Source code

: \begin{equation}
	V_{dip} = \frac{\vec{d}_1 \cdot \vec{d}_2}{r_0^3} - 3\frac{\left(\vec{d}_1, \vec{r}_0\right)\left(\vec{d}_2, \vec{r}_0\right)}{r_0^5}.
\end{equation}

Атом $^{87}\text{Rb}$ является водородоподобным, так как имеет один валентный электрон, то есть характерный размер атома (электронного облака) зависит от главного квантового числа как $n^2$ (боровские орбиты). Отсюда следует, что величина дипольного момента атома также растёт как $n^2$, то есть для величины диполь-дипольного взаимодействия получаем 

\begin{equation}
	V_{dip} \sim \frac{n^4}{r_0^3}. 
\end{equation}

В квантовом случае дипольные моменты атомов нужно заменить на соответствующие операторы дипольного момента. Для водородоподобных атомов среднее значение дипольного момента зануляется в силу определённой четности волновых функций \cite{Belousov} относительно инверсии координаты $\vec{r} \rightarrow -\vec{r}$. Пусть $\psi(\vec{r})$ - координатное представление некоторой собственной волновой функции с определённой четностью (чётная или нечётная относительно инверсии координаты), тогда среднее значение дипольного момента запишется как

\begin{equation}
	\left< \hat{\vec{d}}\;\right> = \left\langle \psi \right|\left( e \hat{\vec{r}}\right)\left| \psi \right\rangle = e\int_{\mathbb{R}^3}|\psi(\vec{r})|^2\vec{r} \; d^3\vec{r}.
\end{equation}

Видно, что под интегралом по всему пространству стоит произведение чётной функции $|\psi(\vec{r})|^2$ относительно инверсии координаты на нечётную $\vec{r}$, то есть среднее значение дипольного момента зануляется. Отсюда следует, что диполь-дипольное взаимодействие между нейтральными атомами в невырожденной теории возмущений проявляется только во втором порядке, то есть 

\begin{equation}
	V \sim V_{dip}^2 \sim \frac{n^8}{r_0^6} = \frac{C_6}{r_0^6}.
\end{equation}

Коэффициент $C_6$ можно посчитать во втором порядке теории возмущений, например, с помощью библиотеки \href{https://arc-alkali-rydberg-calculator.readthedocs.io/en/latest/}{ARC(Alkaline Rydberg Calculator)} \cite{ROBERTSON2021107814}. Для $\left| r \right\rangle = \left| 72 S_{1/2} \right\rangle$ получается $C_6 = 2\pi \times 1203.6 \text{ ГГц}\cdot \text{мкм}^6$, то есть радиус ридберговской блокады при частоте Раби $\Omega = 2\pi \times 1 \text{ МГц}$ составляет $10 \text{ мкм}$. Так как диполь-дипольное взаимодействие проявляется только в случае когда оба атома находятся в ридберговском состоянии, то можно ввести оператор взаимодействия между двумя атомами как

******

*Task item*
Copy the whole listing down exactly.

*Finished exercise*
Source code

: \begin{equation}
	V_{dip} = \frac{\vec{d}_1 \cdot \vec{d}_2}{r_0^3} - 3\frac{\left(\vec{d}_1, \vec{r}_0\right)\left(\vec{d}_2, \vec{r}_0\right)}{r_0^5}.
\end{equation}

Атом $^{87}\text{Rb}$ является водородоподобным, так как имеет один валентный электрон, то есть характерный размер атома (электронного облака) зависит от главного квантового числа как $n^2$ (боровские орбиты). Отсюда следует, что величина дипольного момента атома также растёт как $n^2$, то есть для величины диполь-дипольного взаимодействия получаем 

\begin{equation}
	V_{dip} \sim \frac{n^4}{r_0^3}. 
\end{equation}

В квантовом случае дипольные моменты атомов нужно заменить на соответствующие операторы дипольного момента. Для водородоподобных атомов среднее значение дипольного момента зануляется в силу определённой четности волновых функций \cite{Belousov} относительно инверсии координаты $\vec{r} \rightarrow -\vec{r}$. Пусть $\psi(\vec{r})$ - координатное представление некоторой собственной волновой функции с определённой четностью (чётная или нечётная относительно инверсии координаты), тогда среднее значение дипольного момента запишется как

\begin{equation}
	\left< \hat{\vec{d}}\;\right> = \left\langle \psi \right|\left( e \hat{\vec{r}}\right)\left| \psi \right\rangle = e\int_{\mathbb{R}^3}|\psi(\vec{r})|^2\vec{r} \; d^3\vec{r}.
\end{equation}

Видно, что под интегралом по всему пространству стоит произведение чётной функции $|\psi(\vec{r})|^2$ относительно инверсии координаты на нечётную $\vec{r}$, то есть среднее значение дипольного момента зануляется. Отсюда следует, что диполь-дипольное взаимодействие между нейтральными атомами в невырожденной теории возмущений проявляется только во втором порядке, то есть 

\begin{equation}
	V \sim V_{dip}^2 \sim \frac{n^8}{r_0^6} = \frac{C_6}{r_0^6}.
\end{equation}

Коэффициент $C_6$ можно посчитать во втором порядке теории возмущений, например, с помощью библиотеки \href{https://arc-alkali-rydberg-calculator.readthedocs.io/en/latest/}{ARC(Alkaline Rydberg Calculator)} \cite{ROBERTSON2021107814}. Для $\left| r \right\rangle = \left| 72 S_{1/2} \right\rangle$ получается $C_6 = 2\pi \times 1203.6 \text{ ГГц}\cdot \text{мкм}^6$, то есть радиус ридберговской блокады при частоте Раби $\Omega = 2\pi \times 1 \text{ МГц}$ составляет $10 \text{ мкм}$. Так как диполь-дипольное взаимодействие проявляется только в случае когда оба атома находятся в ридберговском состоянии, то можно ввести оператор взаимодействия между двумя атомами как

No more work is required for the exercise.